## About this task
Would you retype the listing below exactly as given?

# # # # #

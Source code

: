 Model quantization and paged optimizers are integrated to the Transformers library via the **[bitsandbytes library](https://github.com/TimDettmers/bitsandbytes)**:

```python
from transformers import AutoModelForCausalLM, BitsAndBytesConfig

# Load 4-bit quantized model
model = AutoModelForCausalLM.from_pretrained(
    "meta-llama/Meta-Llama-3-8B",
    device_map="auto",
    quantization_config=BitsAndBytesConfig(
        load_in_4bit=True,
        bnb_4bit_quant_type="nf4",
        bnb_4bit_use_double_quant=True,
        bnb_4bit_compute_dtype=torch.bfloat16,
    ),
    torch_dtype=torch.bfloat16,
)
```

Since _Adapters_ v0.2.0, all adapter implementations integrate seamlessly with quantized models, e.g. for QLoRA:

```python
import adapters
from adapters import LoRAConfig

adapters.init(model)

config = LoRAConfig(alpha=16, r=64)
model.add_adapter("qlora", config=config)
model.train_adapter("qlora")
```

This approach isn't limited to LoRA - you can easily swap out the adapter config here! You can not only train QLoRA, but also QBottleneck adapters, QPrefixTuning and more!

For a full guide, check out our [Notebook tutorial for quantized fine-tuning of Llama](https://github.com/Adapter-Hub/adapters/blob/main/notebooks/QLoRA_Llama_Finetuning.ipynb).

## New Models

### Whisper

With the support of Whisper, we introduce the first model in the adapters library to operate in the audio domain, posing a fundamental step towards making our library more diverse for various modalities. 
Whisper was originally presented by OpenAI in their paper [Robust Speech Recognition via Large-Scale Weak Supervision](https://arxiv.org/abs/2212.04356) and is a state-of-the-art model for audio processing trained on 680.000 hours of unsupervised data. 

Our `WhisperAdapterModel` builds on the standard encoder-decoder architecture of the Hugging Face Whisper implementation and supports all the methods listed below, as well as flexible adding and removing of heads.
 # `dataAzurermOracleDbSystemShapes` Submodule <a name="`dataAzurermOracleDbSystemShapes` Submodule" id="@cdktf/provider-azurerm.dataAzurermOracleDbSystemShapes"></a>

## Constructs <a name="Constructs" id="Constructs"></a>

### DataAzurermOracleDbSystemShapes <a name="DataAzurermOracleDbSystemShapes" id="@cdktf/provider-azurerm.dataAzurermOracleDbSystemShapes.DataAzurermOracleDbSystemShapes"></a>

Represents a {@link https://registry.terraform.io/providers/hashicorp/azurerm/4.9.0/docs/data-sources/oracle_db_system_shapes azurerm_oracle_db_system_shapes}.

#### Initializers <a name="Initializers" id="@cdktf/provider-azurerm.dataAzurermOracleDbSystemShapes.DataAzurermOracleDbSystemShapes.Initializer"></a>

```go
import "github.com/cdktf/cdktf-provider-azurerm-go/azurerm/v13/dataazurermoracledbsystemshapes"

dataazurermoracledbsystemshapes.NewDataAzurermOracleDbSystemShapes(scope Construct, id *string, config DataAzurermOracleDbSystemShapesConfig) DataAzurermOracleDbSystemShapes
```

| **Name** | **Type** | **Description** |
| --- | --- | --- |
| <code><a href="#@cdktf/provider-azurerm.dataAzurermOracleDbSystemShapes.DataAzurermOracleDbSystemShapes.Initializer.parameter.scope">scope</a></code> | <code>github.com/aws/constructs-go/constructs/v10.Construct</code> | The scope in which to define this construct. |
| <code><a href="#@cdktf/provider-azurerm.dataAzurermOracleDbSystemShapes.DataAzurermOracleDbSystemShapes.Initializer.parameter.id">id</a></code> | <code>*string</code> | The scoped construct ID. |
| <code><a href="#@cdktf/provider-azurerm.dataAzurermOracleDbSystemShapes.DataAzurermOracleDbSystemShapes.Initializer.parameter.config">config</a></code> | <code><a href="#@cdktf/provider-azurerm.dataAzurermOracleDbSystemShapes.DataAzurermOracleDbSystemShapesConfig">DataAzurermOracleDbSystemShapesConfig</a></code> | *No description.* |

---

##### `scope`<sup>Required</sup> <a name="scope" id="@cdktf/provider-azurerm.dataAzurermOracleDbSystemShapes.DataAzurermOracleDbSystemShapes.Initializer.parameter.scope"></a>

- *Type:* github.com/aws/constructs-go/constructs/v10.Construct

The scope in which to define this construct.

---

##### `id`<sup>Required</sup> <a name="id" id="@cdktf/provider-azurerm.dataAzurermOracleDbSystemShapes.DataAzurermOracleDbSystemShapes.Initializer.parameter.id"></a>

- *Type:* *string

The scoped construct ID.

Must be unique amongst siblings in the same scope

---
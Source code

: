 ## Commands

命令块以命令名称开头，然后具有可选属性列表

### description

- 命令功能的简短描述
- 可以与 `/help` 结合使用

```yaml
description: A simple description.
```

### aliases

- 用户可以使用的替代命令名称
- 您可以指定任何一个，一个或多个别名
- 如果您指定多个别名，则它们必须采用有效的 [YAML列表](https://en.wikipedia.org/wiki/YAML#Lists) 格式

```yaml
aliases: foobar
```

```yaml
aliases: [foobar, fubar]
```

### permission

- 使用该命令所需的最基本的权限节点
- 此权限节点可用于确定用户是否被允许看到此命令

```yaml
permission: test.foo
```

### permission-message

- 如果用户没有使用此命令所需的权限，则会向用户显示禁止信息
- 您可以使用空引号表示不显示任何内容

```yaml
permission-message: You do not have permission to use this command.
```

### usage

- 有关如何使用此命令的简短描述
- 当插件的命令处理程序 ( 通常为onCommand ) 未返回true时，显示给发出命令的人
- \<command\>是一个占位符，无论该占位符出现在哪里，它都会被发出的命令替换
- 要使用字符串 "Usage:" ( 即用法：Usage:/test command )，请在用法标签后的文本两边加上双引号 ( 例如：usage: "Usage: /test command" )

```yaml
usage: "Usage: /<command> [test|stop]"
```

# # # # #

## Answer to this task
Source code

: Model quantization and paged optimizers are integrated to the Transformers library via the **[bitsandbytes library](https://github.com/TimDettmers/bitsandbytes)**:

```python
from transformers import AutoModelForCausalLM, BitsAndBytesConfig

# Load 4-bit quantized model
model = AutoModelForCausalLM.from_pretrained(
    "meta-llama/Meta-Llama-3-8B",
    device_map="auto",
    quantization_config=BitsAndBytesConfig(
        load_in_4bit=True,
        bnb_4bit_quant_type="nf4",
        bnb_4bit_use_double_quant=True,
        bnb_4bit_compute_dtype=torch.bfloat16,
    ),
    torch_dtype=torch.bfloat16,
)
```

Since _Adapters_ v0.2.0, all adapter implementations integrate seamlessly with quantized models, e.g. for QLoRA:

```python
import adapters
from adapters import LoRAConfig

adapters.init(model)

config = LoRAConfig(alpha=16, r=64)
model.add_adapter("qlora", config=config)
model.train_adapter("qlora")
```

This approach isn't limited to LoRA - you can easily swap out the adapter config here! You can not only train QLoRA, but also QBottleneck adapters, QPrefixTuning and more!

For a full guide, check out our [Notebook tutorial for quantized fine-tuning of Llama](https://github.com/Adapter-Hub/adapters/blob/main/notebooks/QLoRA_Llama_Finetuning.ipynb).

## New Models

### Whisper

With the support of Whisper, we introduce the first model in the adapters library to operate in the audio domain, posing a fundamental step towards making our library more diverse for various modalities. 
Whisper was originally presented by OpenAI in their paper [Robust Speech Recognition via Large-Scale Weak Supervision](https://arxiv.org/abs/2212.04356) and is a state-of-the-art model for audio processing trained on 680.000 hours of unsupervised data. 

Our `WhisperAdapterModel` builds on the standard encoder-decoder architecture of the Hugging Face Whisper implementation and supports all the methods listed below, as well as flexible adding and removing of heads.
 # `dataAzurermOracleDbSystemShapes` Submodule <a name="`dataAzurermOracleDbSystemShapes` Submodule" id="@cdktf/provider-azurerm.dataAzurermOracleDbSystemShapes"></a>

## Constructs <a name="Constructs" id="Constructs"></a>

### DataAzurermOracleDbSystemShapes <a name="DataAzurermOracleDbSystemShapes" id="@cdktf/provider-azurerm.dataAzurermOracleDbSystemShapes.DataAzurermOracleDbSystemShapes"></a>

Represents a {@link https://registry.terraform.io/providers/hashicorp/azurerm/4.9.0/docs/data-sources/oracle_db_system_shapes azurerm_oracle_db_system_shapes}.

#### Initializers <a name="Initializers" id="@cdktf/provider-azurerm.dataAzurermOracleDbSystemShapes.DataAzurermOracleDbSystemShapes.Initializer"></a>

```go
import "github.com/cdktf/cdktf-provider-azurerm-go/azurerm/v13/dataazurermoracledbsystemshapes"

dataazurermoracledbsystemshapes.NewDataAzurermOracleDbSystemShapes(scope Construct, id *string, config DataAzurermOracleDbSystemShapesConfig) DataAzurermOracleDbSystemShapes
```

| **Name** | **Type** | **Description** |
| --- | --- | --- |
| <code><a href="#@cdktf/provider-azurerm.dataAzurermOracleDbSystemShapes.DataAzurermOracleDbSystemShapes.Initializer.parameter.scope">scope</a></code> | <code>github.com/aws/constructs-go/constructs/v10.Construct</code> | The scope in which to define this construct. |
| <code><a href="#@cdktf/provider-azurerm.dataAzurermOracleDbSystemShapes.DataAzurermOracleDbSystemShapes.Initializer.parameter.id">id</a></code> | <code>*string</code> | The scoped construct ID. |
| <code><a href="#@cdktf/provider-azurerm.dataAzurermOracleDbSystemShapes.DataAzurermOracleDbSystemShapes.Initializer.parameter.config">config</a></code> | <code><a href="#@cdktf/provider-azurerm.dataAzurermOracleDbSystemShapes.DataAzurermOracleDbSystemShapesConfig">DataAzurermOracleDbSystemShapesConfig</a></code> | *No description.* |

---

##### `scope`<sup>Required</sup> <a name="scope" id="@cdktf/provider-azurerm.dataAzurermOracleDbSystemShapes.DataAzurermOracleDbSystemShapes.Initializer.parameter.scope"></a>

- *Type:* github.com/aws/constructs-go/constructs/v10.Construct

The scope in which to define this construct.

---

##### `id`<sup>Required</sup> <a name="id" id="@cdktf/provider-azurerm.dataAzurermOracleDbSystemShapes.DataAzurermOracleDbSystemShapes.Initializer.parameter.id"></a>

- *Type:* *string

The scoped construct ID.

Must be unique amongst siblings in the same scope

---
Source code

: ## Commands

命令块以命令名称开头，然后具有可选属性列表

### description

- 命令功能的简短描述
- 可以与 `/help` 结合使用

```yaml
description: A simple description.
```

### aliases

- 用户可以使用的替代命令名称
- 您可以指定任何一个，一个或多个别名
- 如果您指定多个别名，则它们必须采用有效的 [YAML列表](https://en.wikipedia.org/wiki/YAML#Lists) 格式

```yaml
aliases: foobar
```

```yaml
aliases: [foobar, fubar]
```

### permission

- 使用该命令所需的最基本的权限节点
- 此权限节点可用于确定用户是否被允许看到此命令

```yaml
permission: test.foo
```

### permission-message

- 如果用户没有使用此命令所需的权限，则会向用户显示禁止信息
- 您可以使用空引号表示不显示任何内容

```yaml
permission-message: You do not have permission to use this command.
```

### usage

- 有关如何使用此命令的简短描述
- 当插件的命令处理程序 ( 通常为onCommand ) 未返回true时，显示给发出命令的人
- \<command\>是一个占位符，无论该占位符出现在哪里，它都会被发出的命令替换
- 要使用字符串 "Usage:" ( 即用法：Usage:/test command )，请在用法标签后的文本两边加上双引号 ( 例如：usage: "Usage: /test command" )

```yaml
usage: "Usage: /<command> [test|stop]"
```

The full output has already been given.